Remove from the oven and spread the topping over the meatloaf.

Bake for an additional 30 to 40 minutes or until the center is 160 degrees Fahrenheit.

Let it cool for 15 minutes before serving.



Thursday, October 6, 2022

Favorite Salsa

Love this salsa recipe! I use a ton of ingredients from my garden and CSA box.  Recommend!

Favorite Homemade Salsa

4 large ripe tomatoes, quartered 

1 onion, peeled and quartered

4 garlic cloves, peeled and lightly crushed 

3 jalepenos, stemmed and seeded

1 bunch cilantro, lower stems cut off

3 Tbsp lime juice (fresh is better)

3 Tbsp ground cumin

2 tsp sugar

1 1/2 tsp salt

28 oz can crushed tomatoes

4.5 oz can diced green chiles

Directions:

Pulse all ingredients except canned crushed tomatoes and canned green chiles until chunky.  Note: Err on making it too chunky vs too fine.  Add in can of crushed tomatoes and can of green chiles.  Pulse a few times to combine.  Store in refrigerator up to 2 weeks (so good, it won't last that long).

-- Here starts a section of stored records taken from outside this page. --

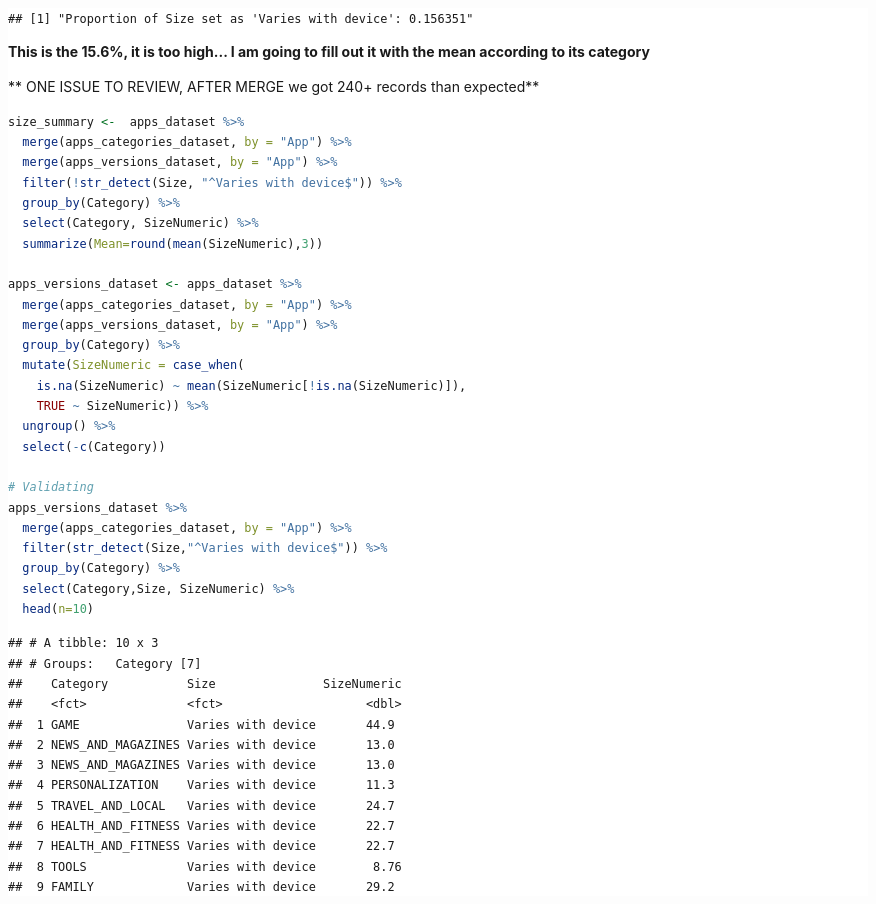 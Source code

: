     ## [1] "Proportion of Size set as 'Varies with device': 0.156351"

**This is the 15.6%, it is too high... I am going to fill out it with the mean according to its category**

\*\* ONE ISSUE TO REVIEW, AFTER MERGE we got 240+ records than expected\*\*

``` r
size_summary <-  apps_dataset %>% 
  merge(apps_categories_dataset, by = "App") %>%
  merge(apps_versions_dataset, by = "App") %>%
  filter(!str_detect(Size, "^Varies with device$")) %>%
  group_by(Category) %>%
  select(Category, SizeNumeric) %>%
  summarize(Mean=round(mean(SizeNumeric),3))

apps_versions_dataset <- apps_dataset %>%
  merge(apps_categories_dataset, by = "App") %>%
  merge(apps_versions_dataset, by = "App") %>%
  group_by(Category) %>%
  mutate(SizeNumeric = case_when(
    is.na(SizeNumeric) ~ mean(SizeNumeric[!is.na(SizeNumeric)]),
    TRUE ~ SizeNumeric)) %>%
  ungroup() %>%
  select(-c(Category))
  
# Validating
apps_versions_dataset %>%
  merge(apps_categories_dataset, by = "App") %>%
  filter(str_detect(Size,"^Varies with device$")) %>%
  group_by(Category) %>%
  select(Category,Size, SizeNumeric) %>%
  head(n=10)
```

    ## # A tibble: 10 x 3
    ## # Groups:   Category [7]
    ##    Category           Size               SizeNumeric
    ##    <fct>              <fct>                    <dbl>
    ##  1 GAME               Varies with device       44.9 
    ##  2 NEWS_AND_MAGAZINES Varies with device       13.0 
    ##  3 NEWS_AND_MAGAZINES Varies with device       13.0 
    ##  4 PERSONALIZATION    Varies with device       11.3 
    ##  5 TRAVEL_AND_LOCAL   Varies with device       24.7 
    ##  6 HEALTH_AND_FITNESS Varies with device       22.7 
    ##  7 HEALTH_AND_FITNESS Varies with device       22.7 
    ##  8 TOOLS              Varies with device        8.76
    ##  9 FAMILY             Varies with device       29.2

Wednesday, October 5, 2022

BLT Pasta Salad

 I've seen this on TikTok.  Worth a try!  I'm likely to use a little tomato paste instead of tomato powder, tho.

TikTok BLT Pasta Salad

Ingredients:

1 lb of bacon, cooked until crispy, drained and chopped

2 heads of romaine, chopped

3 cups of rotini pasta, cooked, drained and cooled

1 to 2 cups of diced tomato

2 teaspoons of tomato powder (highly suggested but optional)

2 teaspoons of celery salt (or to taste)

1 tablespoon of dill (or to taste)

black pepper to taste

1.5 cups of mayo

Directions:

To cook your bacon, spread a pound of bacon on a cookie sheet, place in a cold oven and set temp to 350 degrees, after the oven reaches 350 degrees, bake for about 15 minutes or until the bacon is crispy, drain the bacon on paper towel, cool and chop.

Wash and chop 2 heads of romaine

Boil 3 cups of rotini, drain, rinse and cool

Mix the mayo with the tomato powder, celery salt, dill and black pepper.

Dice your tomatoes

Toss the salad, pasta and tomatoes together, then add the dressing, refrigerate for about an hour or longer, add the chopped bacon right before serving.